Perché può apparire strana questa situazione descritta dal vangelo?
Come cristiani spesso trascuriamo la nuova presenza di Cristo nel mondo e negli uomini. Dopo l'esperienza del Crocifisso Risorto, i discepoli non vedono più Gesù con i sensi ma, nella modalità propria della fede, lo percepiscono e incontrano vivo e operante. Nel creato, in ogni essere, nello svolgersi della storia, il Cristo è l'energia vitale che rende possibile l'esistenza e la rilancia nel continuo superamento delle forme. Il cristianesimo è via per la persona, la quale è relazione. La comunità cristiana come può essere testimone del suo Signore? Prima di tutto, riconoscendo che è al centro: a lui spetta il primato e lui è il criterio ultimo dell'essere e dell'agire. L'ignoranza del vangelo è ignoranza di Cristo, diceva Girolamo, il primo traduttore in latino della Bibbia.

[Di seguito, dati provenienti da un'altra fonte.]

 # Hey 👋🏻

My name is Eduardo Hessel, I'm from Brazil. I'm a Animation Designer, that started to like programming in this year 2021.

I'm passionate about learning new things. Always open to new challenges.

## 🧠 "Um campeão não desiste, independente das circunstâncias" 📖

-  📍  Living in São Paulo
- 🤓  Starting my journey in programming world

L'obiettivo di Gesù è l'umanizzazione, cioè la piena realizzazione dell'immagine di Dio che ogni uomo è.
Per camminare su questa strada occorre il coraggio di superare le paure che paralizzano la parola e l'azione. Come può la paura non impossessarsi della nostra vita? “Nell'amore non c'è paura; anzi, l'amore perfetto caccia via la paura, perché chi ha paura teme un castigo. Quindi chi ha paura non è perfetto nell'amore” (prima lettera di Giovanni 4,18). Il caso serio, allora, è la fede. Questa non è solo credere a delle verità, ma vivere l'unione con il Cristo-Parola grazie al dono del suo Spirito che abita nello spirito umano, nell'interiorità. Il Dio, che è ovunque e riempie l'universo, vuole incontrarmi nel profondo del mio essere. Paolo, conquistato da Gesù, scriveva ai Galati: “Non sono più io che vivo, ma Cristo vive in me” (2,20, in un amore fusionale che non annulla le differenze. Questa esperienza è offerta a tutti: “E' Dio stesso che vi ha chiamati a condividere la vita di suo Figlio Gesù Cristo nostro Signore; e Dio mantiene fede” (1Cor 1,9).

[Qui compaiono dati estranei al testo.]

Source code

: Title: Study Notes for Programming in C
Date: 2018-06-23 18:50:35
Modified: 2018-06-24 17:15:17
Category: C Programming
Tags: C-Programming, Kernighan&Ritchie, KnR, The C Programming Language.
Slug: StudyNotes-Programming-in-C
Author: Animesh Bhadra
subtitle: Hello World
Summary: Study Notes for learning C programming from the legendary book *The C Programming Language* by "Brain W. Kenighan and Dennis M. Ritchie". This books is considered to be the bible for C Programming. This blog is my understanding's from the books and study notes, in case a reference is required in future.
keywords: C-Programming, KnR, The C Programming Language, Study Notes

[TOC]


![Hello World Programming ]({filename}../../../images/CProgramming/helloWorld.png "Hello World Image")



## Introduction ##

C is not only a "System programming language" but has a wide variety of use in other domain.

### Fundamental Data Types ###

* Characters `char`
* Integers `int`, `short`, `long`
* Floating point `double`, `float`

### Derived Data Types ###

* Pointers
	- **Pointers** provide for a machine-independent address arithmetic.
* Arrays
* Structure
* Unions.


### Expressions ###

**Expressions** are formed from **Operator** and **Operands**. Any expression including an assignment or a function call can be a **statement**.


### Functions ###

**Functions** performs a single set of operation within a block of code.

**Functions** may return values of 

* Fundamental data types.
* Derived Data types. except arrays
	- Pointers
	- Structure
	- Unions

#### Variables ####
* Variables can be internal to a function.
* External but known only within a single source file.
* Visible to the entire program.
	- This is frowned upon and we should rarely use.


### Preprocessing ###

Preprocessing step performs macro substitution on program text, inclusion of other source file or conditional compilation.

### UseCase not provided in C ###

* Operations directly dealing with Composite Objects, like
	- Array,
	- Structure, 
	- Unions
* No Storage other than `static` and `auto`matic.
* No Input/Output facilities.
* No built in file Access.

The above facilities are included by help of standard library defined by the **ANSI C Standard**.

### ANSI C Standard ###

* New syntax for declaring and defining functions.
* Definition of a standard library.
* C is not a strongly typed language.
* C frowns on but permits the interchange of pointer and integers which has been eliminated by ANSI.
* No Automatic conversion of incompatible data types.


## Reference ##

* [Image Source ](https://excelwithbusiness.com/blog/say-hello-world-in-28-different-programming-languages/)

Al di fuori di un cammino di costante apertura a tale straordinario dono divino, non è possibile testimoniare nella propria vita le beatitudini, l'amore dei nemici, il rispondere al male con il bene... Questa fede e l'amore sono strettamente unite (come sorelle, e, dice Peguy, tenute per mano dalla minore, la speranza).

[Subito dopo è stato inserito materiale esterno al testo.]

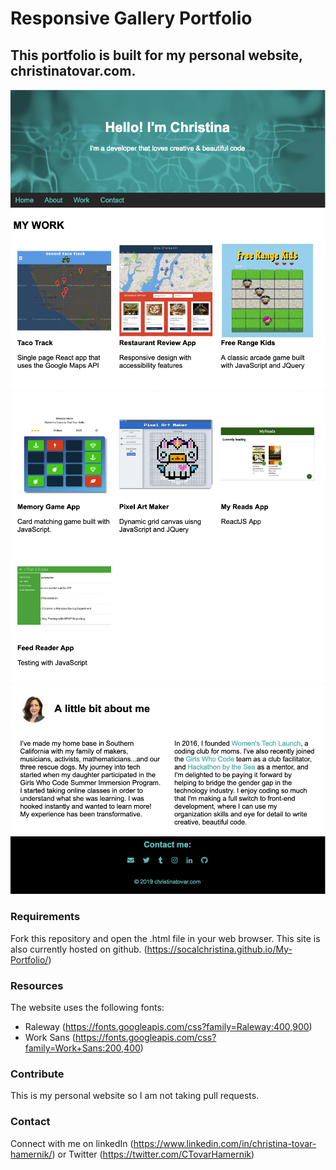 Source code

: # Responsive Gallery Portfolio

## This portfolio is built for my personal website, christinatovar.com.
![Top of page](screenshot-1.png)
![Middle of page](screenshot-2.png)
![Bottom of page](screenshot-3.png)

### Requirements
Fork this repository and open the .html file in your web browser.
This site is also currently hosted on github. (https://socalchristina.github.io/My-Portfolio/)  

### Resources
The website uses the following fonts:
   * Raleway (https://fonts.googleapis.com/css?family=Raleway:400,900)
   * Work Sans (https://fonts.googleapis.com/css?family=Work+Sans:200,400)

### Contribute
This is my personal website so I am not taking pull requests.

### Contact
Connect with me on linkedIn (https://www.linkedin.com/in/christina-tovar-hamernik/)
or Twitter (https://twitter.com/CTovarHamernik)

La tradizione cristiana, arricchita anche dalle intuizioni di altre religioni, ha un tesoro da mettere a disposizione per l'incontro e la crescita della relazione con Dio. In questo sta la missione evangelizzatrice (non conquista o proselitismo) della comunità cristiana. Il sale che perde il sapore non serve a niente. Da questo rischio occorre guardarsi.
Ci si interroga su cosa la comunità cristiana riesca a dire agli uomini d'oggi. La chiesa è per il mondo. Eppure si ha la sensazione che troppo spesso il mondo (le vicende della vita, i problemi che toccano le persone, le angosce e le speranze, le paure e le difficoltà, i movimenti per salvare-umanizzare il pianeta e le relazioni fra gli uomini) resti fuori, salvo che in qualche preghiera dei fedeli nella Messa.
Questo è uno degli elementi che emerge dal cammino sinodale (camminare insieme) della chiesa italiana, in corso fino al prossimo anno e che finora ha coinvolto circa 50 mila piccoli gruppi che hanno condiviso gioie e difficoltà dell'esperienza comunitaria, in un clima di reciproco ascolto. Un cammino che papa Francesco ha avviato in tutto il mondo per cogliere la voce dello Spirito per il tempo presente e così “rivestiti di potenza dall'alto”, come Chiesa, adeguarsi in obbedienza e gioia. Un cammino coraggioso, non scevro di resistenze, che richiederà il superamento di forme oggi inadeguate (seppure valide in altri tempi o contesti).